*** Excerpted data Section Begins ***

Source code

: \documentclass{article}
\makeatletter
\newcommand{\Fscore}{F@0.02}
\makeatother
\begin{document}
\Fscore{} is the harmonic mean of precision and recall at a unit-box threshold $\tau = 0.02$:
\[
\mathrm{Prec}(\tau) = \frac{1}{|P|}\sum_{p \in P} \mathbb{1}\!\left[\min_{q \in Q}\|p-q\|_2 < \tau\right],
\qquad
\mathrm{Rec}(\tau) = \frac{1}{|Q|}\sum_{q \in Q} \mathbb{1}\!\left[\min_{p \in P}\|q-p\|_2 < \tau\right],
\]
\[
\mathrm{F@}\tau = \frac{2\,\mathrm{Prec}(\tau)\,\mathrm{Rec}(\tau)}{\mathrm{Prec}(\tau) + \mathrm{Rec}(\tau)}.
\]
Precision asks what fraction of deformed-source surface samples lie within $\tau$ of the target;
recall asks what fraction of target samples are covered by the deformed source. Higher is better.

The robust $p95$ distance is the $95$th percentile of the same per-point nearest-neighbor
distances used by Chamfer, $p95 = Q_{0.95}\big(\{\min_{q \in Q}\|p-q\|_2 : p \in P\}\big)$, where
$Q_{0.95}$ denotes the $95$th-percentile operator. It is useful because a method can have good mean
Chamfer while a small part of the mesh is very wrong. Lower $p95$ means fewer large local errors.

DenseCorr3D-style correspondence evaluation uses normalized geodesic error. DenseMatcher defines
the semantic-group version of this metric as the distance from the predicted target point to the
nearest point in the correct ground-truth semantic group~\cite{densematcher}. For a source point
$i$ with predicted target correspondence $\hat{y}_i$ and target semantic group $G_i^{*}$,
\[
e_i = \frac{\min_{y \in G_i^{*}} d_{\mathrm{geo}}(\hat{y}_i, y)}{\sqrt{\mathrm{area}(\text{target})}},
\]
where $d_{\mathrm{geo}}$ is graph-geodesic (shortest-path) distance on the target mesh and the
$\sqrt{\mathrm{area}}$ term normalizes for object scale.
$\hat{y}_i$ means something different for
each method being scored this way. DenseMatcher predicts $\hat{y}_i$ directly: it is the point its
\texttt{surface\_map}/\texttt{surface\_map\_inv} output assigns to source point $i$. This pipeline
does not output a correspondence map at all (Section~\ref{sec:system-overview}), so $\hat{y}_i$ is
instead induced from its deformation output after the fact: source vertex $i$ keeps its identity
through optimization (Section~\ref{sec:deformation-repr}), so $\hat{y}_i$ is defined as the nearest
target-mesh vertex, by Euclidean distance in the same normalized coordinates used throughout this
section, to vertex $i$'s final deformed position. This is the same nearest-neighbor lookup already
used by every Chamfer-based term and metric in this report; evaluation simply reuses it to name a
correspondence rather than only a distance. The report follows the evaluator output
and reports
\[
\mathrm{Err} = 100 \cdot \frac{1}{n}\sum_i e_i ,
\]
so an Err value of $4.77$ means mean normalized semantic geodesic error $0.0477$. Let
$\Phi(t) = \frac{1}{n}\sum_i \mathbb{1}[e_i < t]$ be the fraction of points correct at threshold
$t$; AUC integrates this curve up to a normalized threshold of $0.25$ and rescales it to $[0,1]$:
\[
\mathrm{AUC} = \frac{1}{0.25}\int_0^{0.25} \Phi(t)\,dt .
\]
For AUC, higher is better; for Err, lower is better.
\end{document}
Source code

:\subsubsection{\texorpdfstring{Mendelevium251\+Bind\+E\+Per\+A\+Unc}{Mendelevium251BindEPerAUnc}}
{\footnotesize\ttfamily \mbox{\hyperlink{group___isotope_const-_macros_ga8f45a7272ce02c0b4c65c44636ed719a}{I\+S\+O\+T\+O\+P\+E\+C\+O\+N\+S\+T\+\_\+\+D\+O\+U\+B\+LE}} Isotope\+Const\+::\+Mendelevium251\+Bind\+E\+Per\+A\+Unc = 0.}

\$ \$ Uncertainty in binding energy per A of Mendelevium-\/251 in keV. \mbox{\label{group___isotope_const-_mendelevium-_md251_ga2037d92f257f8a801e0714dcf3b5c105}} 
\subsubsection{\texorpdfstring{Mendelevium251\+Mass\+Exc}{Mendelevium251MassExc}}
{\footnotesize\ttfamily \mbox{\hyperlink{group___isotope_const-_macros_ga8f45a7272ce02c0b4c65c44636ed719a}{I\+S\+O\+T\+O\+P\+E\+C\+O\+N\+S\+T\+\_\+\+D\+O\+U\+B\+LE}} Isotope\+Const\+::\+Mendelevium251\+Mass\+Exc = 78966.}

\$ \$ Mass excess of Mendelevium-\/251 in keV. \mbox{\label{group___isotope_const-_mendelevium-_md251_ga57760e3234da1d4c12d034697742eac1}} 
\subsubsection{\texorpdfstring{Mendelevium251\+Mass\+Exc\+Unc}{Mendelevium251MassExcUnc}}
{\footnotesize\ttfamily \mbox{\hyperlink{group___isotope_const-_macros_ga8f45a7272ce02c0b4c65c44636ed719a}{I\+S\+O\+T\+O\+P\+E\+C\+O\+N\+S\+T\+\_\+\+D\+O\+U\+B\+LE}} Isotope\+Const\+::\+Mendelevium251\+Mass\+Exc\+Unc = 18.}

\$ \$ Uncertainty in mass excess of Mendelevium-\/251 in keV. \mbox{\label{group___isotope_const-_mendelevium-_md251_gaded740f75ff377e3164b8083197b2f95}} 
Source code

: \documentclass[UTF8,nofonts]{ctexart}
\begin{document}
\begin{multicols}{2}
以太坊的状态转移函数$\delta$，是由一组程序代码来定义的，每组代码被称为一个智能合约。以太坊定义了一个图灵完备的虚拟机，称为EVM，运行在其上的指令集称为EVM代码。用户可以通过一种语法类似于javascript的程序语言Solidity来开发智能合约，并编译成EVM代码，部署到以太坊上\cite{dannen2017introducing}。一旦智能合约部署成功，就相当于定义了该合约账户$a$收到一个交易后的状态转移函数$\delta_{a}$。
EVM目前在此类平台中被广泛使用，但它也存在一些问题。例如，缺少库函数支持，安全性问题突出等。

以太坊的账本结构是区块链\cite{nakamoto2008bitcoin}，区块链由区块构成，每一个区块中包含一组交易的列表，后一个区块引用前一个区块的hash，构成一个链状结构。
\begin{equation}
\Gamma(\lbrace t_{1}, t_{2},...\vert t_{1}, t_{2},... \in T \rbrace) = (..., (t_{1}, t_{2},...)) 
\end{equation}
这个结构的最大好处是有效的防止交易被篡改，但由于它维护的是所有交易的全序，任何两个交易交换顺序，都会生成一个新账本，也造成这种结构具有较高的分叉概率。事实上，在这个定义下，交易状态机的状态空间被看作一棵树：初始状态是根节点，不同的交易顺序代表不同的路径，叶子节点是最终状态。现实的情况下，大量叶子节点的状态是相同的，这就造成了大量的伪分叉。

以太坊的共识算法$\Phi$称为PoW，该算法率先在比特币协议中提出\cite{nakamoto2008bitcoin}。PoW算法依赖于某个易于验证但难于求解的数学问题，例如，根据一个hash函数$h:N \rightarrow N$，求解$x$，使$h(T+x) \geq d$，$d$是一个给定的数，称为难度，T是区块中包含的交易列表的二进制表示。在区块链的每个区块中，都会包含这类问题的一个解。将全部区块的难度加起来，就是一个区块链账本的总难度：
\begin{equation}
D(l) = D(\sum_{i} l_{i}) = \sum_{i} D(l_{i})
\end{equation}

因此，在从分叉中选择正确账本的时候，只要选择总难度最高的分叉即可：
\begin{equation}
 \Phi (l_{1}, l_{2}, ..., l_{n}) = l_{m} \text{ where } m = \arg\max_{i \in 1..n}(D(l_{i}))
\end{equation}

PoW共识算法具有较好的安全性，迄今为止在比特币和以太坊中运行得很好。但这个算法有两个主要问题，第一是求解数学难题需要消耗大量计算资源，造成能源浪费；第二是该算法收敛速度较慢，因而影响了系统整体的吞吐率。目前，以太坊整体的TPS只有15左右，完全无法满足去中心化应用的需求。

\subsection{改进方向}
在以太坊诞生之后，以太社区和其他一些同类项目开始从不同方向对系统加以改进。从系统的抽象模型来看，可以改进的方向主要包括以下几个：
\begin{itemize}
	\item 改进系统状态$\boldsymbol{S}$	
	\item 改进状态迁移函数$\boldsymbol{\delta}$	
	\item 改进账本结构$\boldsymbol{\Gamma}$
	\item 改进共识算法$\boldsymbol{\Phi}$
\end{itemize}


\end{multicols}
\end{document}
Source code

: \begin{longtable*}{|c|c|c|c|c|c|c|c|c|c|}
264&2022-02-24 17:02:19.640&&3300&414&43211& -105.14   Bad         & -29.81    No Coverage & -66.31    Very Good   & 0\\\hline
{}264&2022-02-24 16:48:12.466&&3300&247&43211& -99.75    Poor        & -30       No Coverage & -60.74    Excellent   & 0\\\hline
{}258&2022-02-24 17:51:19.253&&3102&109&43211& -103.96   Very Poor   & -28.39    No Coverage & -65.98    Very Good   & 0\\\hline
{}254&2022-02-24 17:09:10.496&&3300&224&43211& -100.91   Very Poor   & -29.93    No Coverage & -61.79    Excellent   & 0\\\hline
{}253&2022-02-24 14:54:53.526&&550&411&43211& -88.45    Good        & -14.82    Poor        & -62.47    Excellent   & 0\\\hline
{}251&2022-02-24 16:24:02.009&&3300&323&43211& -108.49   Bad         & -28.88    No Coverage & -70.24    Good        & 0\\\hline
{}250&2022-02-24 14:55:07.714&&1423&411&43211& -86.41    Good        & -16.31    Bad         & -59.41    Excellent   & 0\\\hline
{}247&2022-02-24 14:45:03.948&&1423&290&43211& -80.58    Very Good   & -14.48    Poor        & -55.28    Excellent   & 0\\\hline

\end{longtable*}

*** Excerpted data Section Ends ***

■ What is being asked ■
From the entries above, extract only the lines running from the one containing "have good mean" through the one containing "point $i$. This pipeline", inclusive.

■ Response ■
$Q_{0.95}$ denotes the $95$th-percentile operator. It is useful because a method can have good mean
Chamfer while a small part of the mesh is very wrong. Lower $p95$ means fewer large local errors.

DenseCorr3D-style correspondence evaluation uses normalized geodesic error. DenseMatcher defines
the semantic-group version of this metric as the distance from the predicted target point to the
nearest point in the correct ground-truth semantic group~\cite{densematcher}. For a source point
$i$ with predicted target correspondence $\hat{y}_i$ and target semantic group $G_i^{*}$,
\[
e_i = \frac{\min_{y \in G_i^{*}} d_{\mathrm{geo}}(\hat{y}_i, y)}{\sqrt{\mathrm{area}(\text{target})}},
\]
where $d_{\mathrm{geo}}$ is graph-geodesic (shortest-path) distance on the target mesh and the
$\sqrt{\mathrm{area}}$ term normalizes for object scale.
$\hat{y}_i$ means something different for
each method being scored this way. DenseMatcher predicts $\hat{y}_i$ directly: it is the point its
\texttt{surface\_map}/\texttt{surface\_map\_inv} output assigns to source point $i$. This pipeline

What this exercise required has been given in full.